Partitioning tables in Vertica ?.
Hello,
I need to partition one of our tables. The table currently has approximately few millions of rows and is expected to grow fast. The main reason for partitioning is to improve the query performance. Almost all the queries on this table use below 2 fields, 1. Primary key field - MessageId 2. Timestamp field - Messagetimestamp I have worked with other databases and have created time based partitions. I need some inputs from experts on this forum. a. Can I use primary key field for partitioning tables in Vertica? b. Should I use some kind of a function (Mod) on the MessageId to reduce the number of partition keys. I have read about too many partitions causing ROS container issues?
https://creditcardsupportx.com
https://creditcardsupportx.com/barnes-and-noble-barclay-mastercard
https://creditcardsupportx.com/pep-boys-credit-card
thanks
jackyjoy
Answers
@jackyjoy123
Before we go into partitioning tables in Vertica, can you please provide some additional information on your Vertica cluster and query performance problem you are trying to solve.
It is true that partition pruning will improve query-performance, in Vertica I would use table-partitioning as one of the last resort. Too many partition will result in ROS pushback. Recommended number of partitions is around ~40. For data-management partitioning is helpful.
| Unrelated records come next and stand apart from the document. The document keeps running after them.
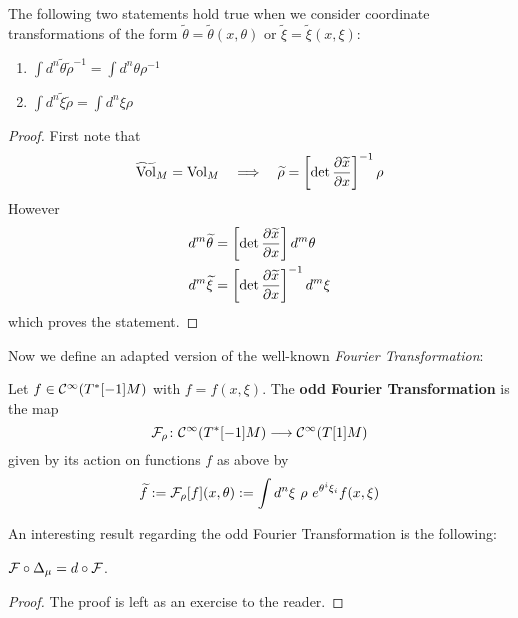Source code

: \begin{lem}
  The following two statements hold true when we consider coordinate transformations of the form $\widetilde{\theta} = \widetilde{\theta}(x, \theta)$ or $\widetilde{\xi} = \widetilde{\xi}(x, \xi)$:
  \begin{enumerate}
    \item $ \int d^n \widetilde{\theta} \widetilde{\rho}^{-1} = \int d^n \theta \rho^{-1} $
    \item $ \int d^n \widetilde{\xi} \widetilde{\rho} = \int d^n \xi \rho $
  \end{enumerate}
\begin{proof}
  First note that
  \begin{equation}
    \widetilde{\operatorname{Vol}}_M = \operatorname{Vol}_M \quad \Longrightarrow \quad \widetilde{\rho} = \left[ \det \frac{\partial \widetilde{x}}{\partial x} \right]^{-1} \rho
  \end{equation}
  However
  \begin{align}
    d^m \widetilde{\theta} &= \left[ \det \frac{\partial \widetilde{x}}{\partial x} \right] d^m \theta \\
    d^m \widetilde{\xi} &= \left[ \det \frac{\partial \widetilde{x}}{\partial x} \right]^{-1} d^m \xi
  \end{align}
  which proves the statement.
\end{proof}
\end{lem}

Now we define an adapted version of the well-known \emph{Fourier Transformation}:

\begin{definition}
  Let $f \in \mathcal{C}^{\infty}(T^*[-1]M)$ with $f = f(x, \xi)$. The \textbf{odd Fourier Transformation} is the map
  \begin{equation}
    {\mathcal{F}}_\rho \colon \mathcal{C}^{\infty}(T^*[-1]M) \longrightarrow \mathcal{C}^{\infty}(T[1]M)
  \end{equation}
  given by its action on functions $f$ as above by
  \begin{equation}
    \widetilde{f} := {\mathcal{F}}_\rho [f](x, \theta) := \int d^n \xi \ \rho \ e^{\theta^i \xi_i} f(x, \xi)
  \end{equation}
\end{definition}

An interesting result regarding the odd Fourier Transformation is the following:

\begin{prop}
  ${\mathcal{F}} \circ \Delta_\mu = d \circ {\mathcal{F}}$.
\begin{proof}
  The proof is left as an exercise to the reader.
\end{proof}
\end{prop}

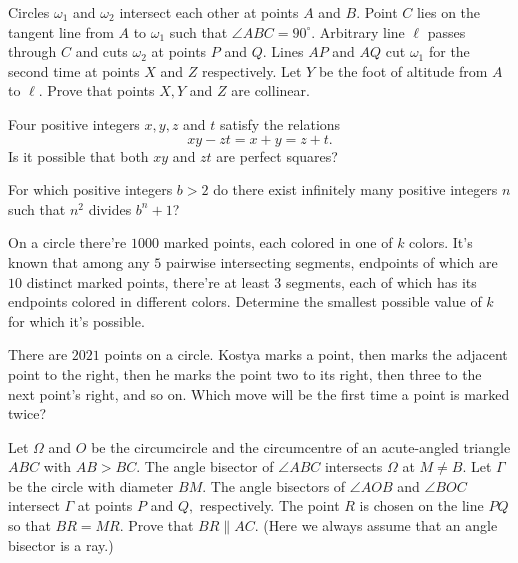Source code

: \documentclass[11pt]{scrartcl}
\begin{document}
\begin{problem}[4674406086325821196]
	Circles $\omega_1$ and $\omega_2$ intersect each other at points $A$ and $B$. Point $C$ lies on the tangent line from $A$ to $\omega_1$ such that
$\angle ABC = 90^\circ$. Arbitrary line $\ell$ passes through $C$ and cuts $\omega_2$ at points $P$ and $Q$. Lines $AP$ and $AQ$ cut $\omega_1$ for the second time at points $X$ and $Z$ respectively. Let $Y$ be the foot of altitude from $A$ to $\ell$. Prove that points $X, Y$ and $Z$ are collinear.
\end{problem}
\begin{problem}[4678973565823282552]
Four positive integers $x,y,z$ and $t$ satisfy the relations
\[ xy - zt = x + y = z + t. \]Is it possible that both $xy$ and $zt$ are perfect squares?
\end{problem}
\begin{problem}[4679791554410865501]
For which positive integers $b > 2$ do there exist infinitely many positive integers $n$ such that $n^2$ divides $b^n+1$?
\end{problem}
\begin{problem}[4738483219849723703]
On a circle there're $1000$ marked points, each colored in one of $k$ colors. It's known that among any $5$ pairwise intersecting segments, endpoints of which are $10$ distinct marked points, there're at least $3$ segments, each of which has its endpoints colored in different colors. Determine the smallest possible value of $k$ for which it's possible.
\end{problem}
\begin{problem}[4742951979457606021]
There are $2021$ points on a circle. Kostya marks a point, then marks the adjacent point to the right, then he marks the point two to its right, then three to the next point's right, and so on. Which move will be the first time a point is marked twice?
\end{problem}
\begin{problem}[4752965628566204727]
Let $\Omega$ and $O$ be the circumcircle and the circumcentre of an acute-angled triangle $ABC$ with $AB > BC$. The angle bisector of $\angle ABC$ intersects $\Omega$ at $M \ne B$. Let $\Gamma$ be the circle with diameter $BM$. The angle bisectors of $\angle AOB$ and $\angle BOC$ intersect $\Gamma$ at points $P$ and $Q,$ respectively. The point $R$ is chosen on the line $P Q$ so that $BR = MR$. Prove that $BR\parallel AC$.
(Here we always assume that an angle bisector is a ray.)
\end{problem}
\end{document}
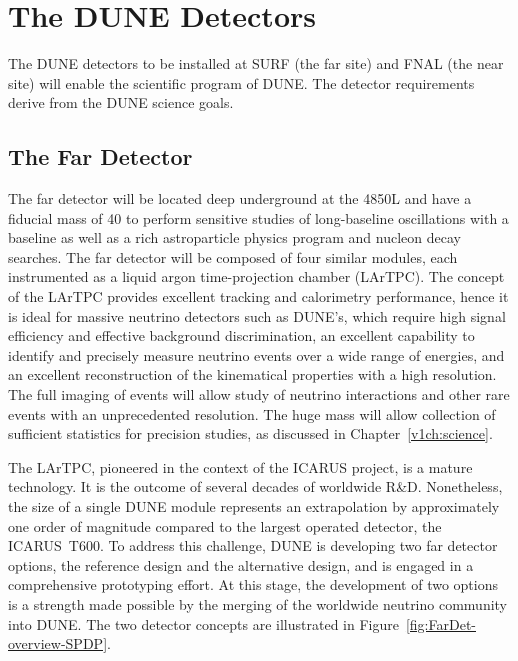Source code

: \section{The DUNE Detectors}

The DUNE detectors to be installed at SURF (the far site) and FNAL (the near site) will enable the scientific program of DUNE.  The detector 
requirements derive from the DUNE science goals.

\subsection{The Far Detector}
The  far detector will be located deep underground at the 4850L and have
a  fiducial mass of \SI{40}{\kt} to perform sensitive studies of long-baseline oscillations with a  baseline as well as a rich astroparticle physics program and nucleon decay searches. The far detector  will be composed of four %
similar modules, each instrumented as a liquid argon time-projection chamber (LArTPC).
The concept of the LArTPC provides
excellent tracking and calorimetry performance, hence it is ideal for massive neutrino detectors such as DUNE's, which require high signal efficiency and effective background discrimination,  an excellent capability to identify and  precisely measure neutrino events over a wide range of energies, and an excellent reconstruction of the kinematical properties
with a high resolution. The full imaging of events will allow study of neutrino interactions and
other rare events with an unprecedented resolution.
 The huge mass will allow collection of sufficient statistics for precision
studies, as discussed in Chapter~\ref{v1ch:science}.

The LArTPC, pioneered in the context of the ICARUS project, is a mature technology. It is the outcome
of several decades of worldwide R\&D.  Nonetheless, the size of a single  DUNE module represents an extrapolation by approximately one order of magnitude compared to the largest operated detector, the ICARUS~T600. To address this challenge, DUNE is developing two far detector options, the reference design and the alternative design, and is engaged in a 
comprehensive prototyping effort. At this stage, the development of two options is a strength %
made possible by the merging of the worldwide neutrino community into DUNE.  The two detector
concepts are illustrated in Figure~\ref{fig:FarDet-overview-SPDP}.

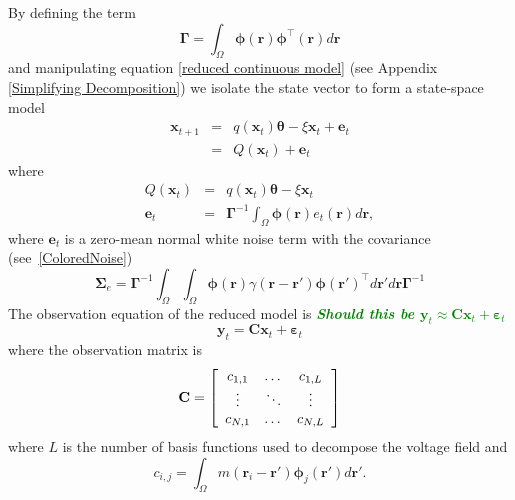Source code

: \documentclass[12pt]{iopart}
\newcommand{\omg}[1]{\textsf{\emph{\textbf{\textcolor{green}{#1}}}}}
\begin{document}
By defining the term 
\begin{equation}
	\label{DefGamma} \boldsymbol{\Gamma} = \int_\Omega {\boldsymbol{\phi} \left(\mathbf{r}\right)\boldsymbol{\phi} ^{\top}\left(\mathbf{r}\right)d\mathbf{r}} 
\end{equation}
and manipulating equation \ref{reduced continuous model} (see Appendix \ref{Simplifying Decomposition}) we isolate the state vector to form a state-space model 
\begin{eqnarray}
	\label{Homogeneous SS Model} \mathbf{x}_{t+1} &=& q(\mathbf{x}_t)\boldsymbol{\theta} - \xi\mathbf{x}_t + \mathbf{e}_t \\
	&=& Q\left(\mathbf{x}_t\right) + \mathbf{e}_t 
\end{eqnarray}
where
\begin{eqnarray}
Q\left( \mathbf{x}_t \right) &=& q(\mathbf{x}_t)\boldsymbol{\theta} - \xi\mathbf{x}_t \label{eq:QmatrixForSigmapoints}\\
	\mathbf{e}_t &=& \label{eq:Reducednoiseterm} \boldsymbol{\Gamma}^{-1}\int_\Omega{\boldsymbol{\phi}(\mathbf{r})e_t(\mathbf{r})d\mathbf{r}}, 
\end{eqnarray}
where $\mathbf{e}_t$ is a zero-mean normal white noise term with the covariance (see~\ref{ColoredNoise}) 
\begin{equation}
	\boldsymbol{\Sigma}_e=\boldsymbol{\Gamma}^{-1}\int_{\Omega}\int_{\Omega}\boldsymbol{\phi}\left(\mathbf r\right) \gamma\left(\mathbf{r}- \mathbf{r}' \right)\boldsymbol{\phi}\left(\mathbf{r}'\right)^{\top}d\mathbf{r}' d\mathbf{r}\boldsymbol{\Gamma}^{-1} 
\end{equation}
The observation equation of the reduced model is \omg{Should this be $\mathbf{y}_t \approx \mathbf{C}\mathbf{x}_t + \boldsymbol{\varepsilon}_t$}
\begin{equation}
	\label{ObservationEquation} \mathbf{y}_t = \mathbf{C}\mathbf{x}_t + \boldsymbol{\varepsilon}_t 
\end{equation}
where the observation matrix is 
\begin{equation}
	\mathbf{C} = \left[
	\begin{array}{{ccc}} 
		c_{1,1} & \dots & c_{1,L} \\
		\vdots & \ddots & \vdots \\
		c_{N,1} & \dots & c_{N,L} 
	\end{array}
	\right] 
\end{equation}
where $L$ is the number of basis functions used to decompose the voltage field and 
\begin{equation}
	c_{i,j} = \int_{\Omega}m(\mathbf{r}_i - \mathbf{r}')\boldsymbol{\phi}_j(\mathbf{r}')d\mathbf{r}'. 
\end{equation}
\end{document}
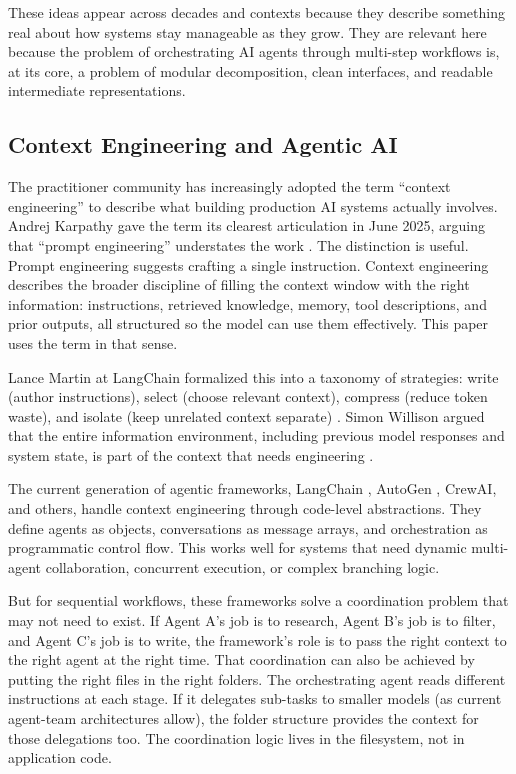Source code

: \documentclass[acmlarge,nonacm,screen]{acmart}
\begin{document}
These ideas appear across decades and contexts because they describe something real about how systems stay manageable as they grow. They are relevant here because the problem of orchestrating AI agents through multi-step workflows is, at its core, a problem of modular decomposition, clean interfaces, and readable intermediate representations.

\subsection{Context Engineering and Agentic AI}

The practitioner community has increasingly adopted the term ``context engineering'' to describe what building production AI systems actually involves. Andrej Karpathy gave the term its clearest articulation in June 2025, arguing that ``prompt engineering'' understates the work \cite{karpathy2025}. The distinction is useful. Prompt engineering suggests crafting a single instruction. Context engineering describes the broader discipline of filling the context window with the right information: instructions, retrieved knowledge, memory, tool descriptions, and prior outputs, all structured so the model can use them effectively. This paper uses the term in that sense.

Lance Martin at LangChain formalized this into a taxonomy of strategies: write (author instructions), select (choose relevant context), compress (reduce token waste), and isolate (keep unrelated context separate) \cite{martin2025}. Simon Willison argued that the entire information environment, including previous model responses and system state, is part of the context that needs engineering \cite{willison2025}.

The current generation of agentic frameworks, LangChain \cite{chase2022}, AutoGen \cite{wu2023autogen}, CrewAI, and others, handle context engineering through code-level abstractions. They define agents as objects, conversations as message arrays, and orchestration as programmatic control flow. This works well for systems that need dynamic multi-agent collaboration, concurrent execution, or complex branching logic.

But for sequential workflows, these frameworks solve a coordination problem that may not need to exist. If Agent A's job is to research, Agent B's job is to filter, and Agent C's job is to write, the framework's role is to pass the right context to the right agent at the right time. That coordination can also be achieved by putting the right files in the right folders. The orchestrating agent reads different instructions at each stage. If it delegates sub-tasks to smaller models (as current agent-team architectures allow), the folder structure provides the context for those delegations too. The coordination logic lives in the filesystem, not in application code.
\end{document}
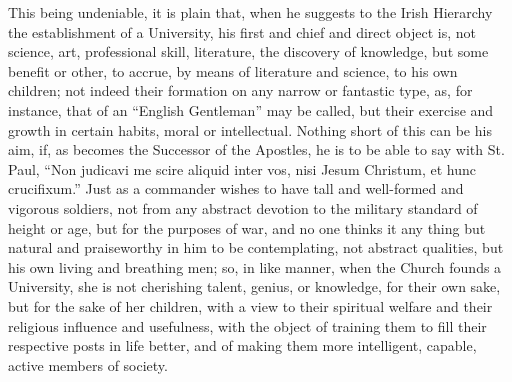 This being undeniable, it is plain that, when he suggests to the
Irish Hierarchy the establishment of a University, his first and chief
and direct object is, not science, art, professional skill, literature,
the discovery of knowledge, but some benefit or other, to accrue, by
means of literature and science, to his own children; not indeed their
formation on any narrow or fantastic type, as, for instance, that of an
``English Gentleman'' may be called, but their exercise and
growth in certain habits, moral or intellectual. Nothing short of this
can be his aim, if, as becomes the Successor of the Apostles, he is to
be able to say with St. Paul, ``Non judicavi me scire aliquid inter
vos, nisi Jesum Christum, et hunc crucifixum.'' Just as a commander
wishes to have tall and well-formed and vigorous soldiers, not from any
abstract devotion to the military standard of height or age, but for the
purposes of war, and no one thinks it any thing but natural and
praiseworthy in him to be contemplating, not abstract qualities, but his
own living and breathing men; so, in like manner, when the Church founds
a University, she is not cherishing talent, genius, or knowledge, for
their own sake, but for the sake of her children, with a view to their
spiritual welfare and their religious influence and usefulness, with the
object of training them to fill their respective posts in life better,
and of making them more intelligent, capable, active members of society.

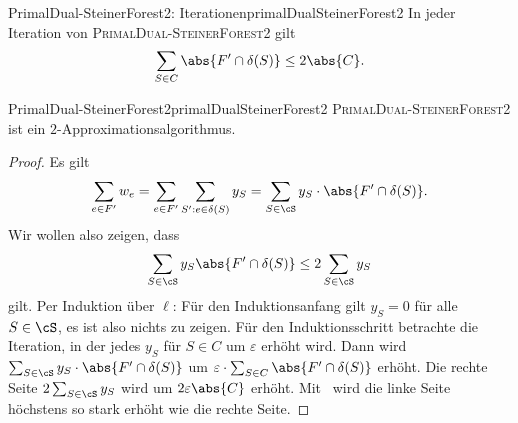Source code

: \documentclass[language=ngerman,algolist]{TemplateLecture}
\begin{document}
\begin{lem}{PrimalDual-SteinerForest2: Iterationen}{primalDualSteinerForest2}
    In jeder Iteration von \textsc{PrimalDual-SteinerForest2} gilt
    \begin{equation*}
        \sum_{S \in C} \abs{F' \cap \delta(S)} \leq 2 \abs{C}.
    \end{equation*}
\end{lem}

\begin{thm}{PrimalDual-SteinerForest2}{primalDualSteinerForest2}
    \textsc{PrimalDual-SteinerForest2} ist ein $2$-Approximationsalgorithmus.
\end{thm}

\begin{proof}
    Es gilt 
    \begin{equation*}
        \sum_{e \in F'} w_e = \sum_{e \in F'} \sum_{S': e \in \delta(S)} y_S = \sum_{S \in \cS} y_S \cdot \abs{F' \cap \delta(S)}.
    \end{equation*}
    Wir wollen also zeigen, dass 
    \begin{equation*}
        \sum_{S \in \cS} y_S \abs{F' \cap \delta(S)} \leq 2 \sum_{S \in \cS} y_S %
    \end{equation*}
    gilt. Per Induktion über $\ell$: Für den Induktionsanfang gilt $y_S = 0$ für alle $S \in \cS$, es ist also nichts zu zeigen. Für den Induktionsschritt betrachte die Iteration, in der jedes $y_S$ für $S \in C$ um $\varepsilon$ erhöht wird. Dann wird $\sum_{S \in \cS} y_S \cdot \abs{F' \cap \delta(S)}$ um $\varepsilon \cdot \sum_{S \in C} \abs{F' \cap \delta(S)}$ erhöht. Die rechte Seite $2\sum_{S \in \cS} y_S$ wird um $2\varepsilon\abs{C}$ erhöht. Mit~ wird die linke Seite höchstens so stark erhöht wie die rechte Seite.
\end{proof}
\end{document}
For time-stamp based data, I have found Hierarchical partitioning most effective.
https://www.vertica.com/docs/9.2.x/HTML/Content/Authoring/AdministratorsGuide/Partitions/HierarchicalPartitioning.htm
Normally you don't want to use primary key columns for partitioning but for segmentation.
https://www.vertica.com/docs/9.2.x/HTML/Content/Authoring/AdministratorsGuide/Partitions/PartitioningAndSegmentingData.htm
Typically 90% of query performance SLA in Vertica can be met by designing proper "projections (segmentation and ordering)" on the table.
Some of the following links will be helpful.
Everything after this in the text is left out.